DEVRE arası soyunma odasına gidildiğinde, ilk 45 dakikanın en önemli iki hareketi, Karabük’ten geldi. Yatabare ve Ceyhun, öylesine uygun pozisyonda topa vuramadılar ki; şaşmak yetmez, kızmak da gerekir. Bu durumda, Beşiktaş’ın halini varın siz düşünün...
Siyah-beyazlılara gol getirecek en kritik hareket, kendilerinden değil; gene Karabük’ten geldi... Bir korner atışında, Karabük savunmasının ters bir kafa vuruşu, (Top çizgi üstünden çıkarılmasa) Beşiktaş’ı 1-0 öne geçiriyordu. Konuk takım, hücum becerisi olarak; sadece Atiba’nın tek şutuyla yetindi. Bunun dışında kılı bile kıpırdamadı.
Talisca, her durumdan kendine vazife çıkarar gibi; tüm pozisyonlarda assolist olma hevesine kapıldığı için, gereksiz yere yoruluyordu. Enerjisini doğra zamana, doğru yere, doğru hedefe yönlendirse; takımı bundan sonuç alabilirdi. Bazen, her yere yetişmek doğru değil.
***
Evsahibi takım, sahayı iyi bölüştüğü/ iyi parsellediği/iyi değerlendirdiği için; Beşiktaş rahat oyun alanları bulamadı. Zaten pek istekli de değildi. Savunmasından çabuk çıkamadı, orta sahada yaratıcı olamadı; bundan dolayı ileri hat da, yeterli düzeyde beslenemedi. Sıfır beceri... Sıfır etki... Sıfır sonuç... Yatabare ve Ceyhun’un şaşılası beceriksizlikleri yüzünden, 2-0 geriye düşmemiş olmak, en büyük şansıydı. Ama nereye kadar?

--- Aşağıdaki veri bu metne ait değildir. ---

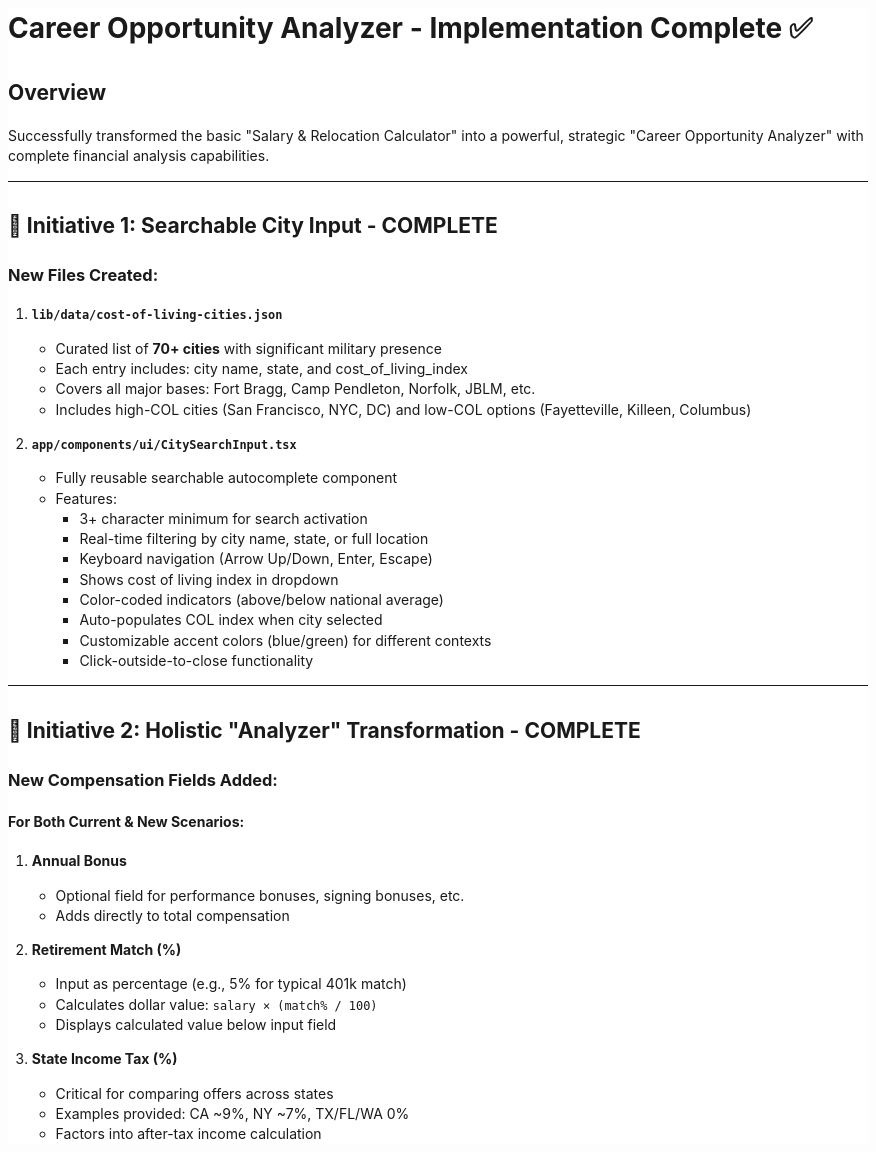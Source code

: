 # Career Opportunity Analyzer - Implementation Complete ✅

## Overview
Successfully transformed the basic "Salary & Relocation Calculator" into a powerful, strategic "Career Opportunity Analyzer" with complete financial analysis capabilities.

---

## 🎯 Initiative 1: Searchable City Input - COMPLETE

### New Files Created:
1. **`lib/data/cost-of-living-cities.json`**
   - Curated list of **70+ cities** with significant military presence
   - Each entry includes: city name, state, and cost_of_living_index
   - Covers all major bases: Fort Bragg, Camp Pendleton, Norfolk, JBLM, etc.
   - Includes high-COL cities (San Francisco, NYC, DC) and low-COL options (Fayetteville, Killeen, Columbus)

2. **`app/components/ui/CitySearchInput.tsx`**
   - Fully reusable searchable autocomplete component
   - Features:
     - 3+ character minimum for search activation
     - Real-time filtering by city name, state, or full location
     - Keyboard navigation (Arrow Up/Down, Enter, Escape)
     - Shows cost of living index in dropdown
     - Color-coded indicators (above/below national average)
     - Auto-populates COL index when city selected
     - Customizable accent colors (blue/green) for different contexts
     - Click-outside-to-close functionality

---

## 🎯 Initiative 2: Holistic "Analyzer" Transformation - COMPLETE

### New Compensation Fields Added:

#### For Both Current & New Scenarios:
1. **Annual Bonus**
   - Optional field for performance bonuses, signing bonuses, etc.
   - Adds directly to total compensation

2. **Retirement Match (%)**
   - Input as percentage (e.g., 5% for typical 401k match)
   - Calculates dollar value: `salary × (match% / 100)`
   - Displays calculated value below input field

3. **State Income Tax (%)**
   - Critical for comparing offers across states
   - Examples provided: CA ~9%, NY ~7%, TX/FL/WA 0%
   - Factors into after-tax income calculation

Beşiktaş, maç hayli ilekleyip bir türlü kendine gelemeyince; Karabük arka arkaya patlayan gollerle nihayet cezayı kesti. Hocasız... Heyecansız... Hesapsız... Hareketsiz... Hatta hicapsız olunca; başına gelen felakete şaşmayacaksın. Bari akıllan!